Prepare for next-gen Hadoop
Apache Hadoop 2.0 Alpha released
If you're a regular reader of this site, you will have no doubt heard me proclaiming that Hadoop is set to have a barnstorming 2012, or what is rather more likely, heard me prattling on about it. But with good reason of course.
At the turn of the year, Apache Hadoop 1.0 landed, more as a flare to the enterprise world signalling that it was ready for them to adopt as part of their setup. Since then, the team have been eagerly plotting what comes next for it.
Fortunately this week for us, the Hadoop team at Hortonworks offered a peep at Apache Hadoop 2.0 through an alpha release. Release manager for Hadoop, Arun Murthy was pleased to reveal all to the wider Apache Hadoop community, but was keen to stress that this was a preview release, thus not ready to be deployed in production scenarios. Not that it really mattered, there's enough to salivate over.
The future of large data processor MapReduce has been placed in YARN, which was first introduced in 0.23, and it has really been bolstered moving towards Hadoop 2.0. YARN rethinks MapReduce's old ways by breaking Hadoop's JobTracker functionality into two daemons. ResourceManager manages the resources in any given cluster, whilst ApplicationManager handles job scheduling per application and negotiates with ResourceManager to siphon off enough resources to run its application.

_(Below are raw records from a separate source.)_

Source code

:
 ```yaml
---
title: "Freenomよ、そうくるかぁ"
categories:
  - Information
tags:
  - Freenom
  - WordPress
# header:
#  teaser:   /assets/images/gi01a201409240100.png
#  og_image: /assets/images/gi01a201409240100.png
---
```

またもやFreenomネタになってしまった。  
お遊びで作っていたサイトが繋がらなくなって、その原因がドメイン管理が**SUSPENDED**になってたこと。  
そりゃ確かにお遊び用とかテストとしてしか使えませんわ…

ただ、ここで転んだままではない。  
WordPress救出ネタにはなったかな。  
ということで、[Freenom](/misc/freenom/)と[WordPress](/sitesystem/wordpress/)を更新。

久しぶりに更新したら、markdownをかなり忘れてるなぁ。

Other new features promised for Hadoop 2.0 include HDFS HA (manual failover) and HDFS Federation, alongside general performance enhancements, giving Hadoop another turbo boost in dealing with vast amount of data storage and processing. Another useful architectural improvement is through new wire compatibility for both HDFS and YARN, by using protobufs instead to communicate.
Murthy also detailed some of the features planned along the road towards the next stable version, all of which will come from the wider community. These include HDFS Snapshots and auto-failover for HA NameNode - which lead Murthy to believe that there are 'definitely good times ahead' for Hadoop itself.
We couldn't agree more. Hadoop 2.0 looks to be a proper rethinking of the first effort, taking onboard experiences learned and pushing the boundaries a bit further for the Big Data phenomenon. Now the real hard work begins towards sort out all the APIs and testing the new features before we can see Hadoop 2.0 in action properly.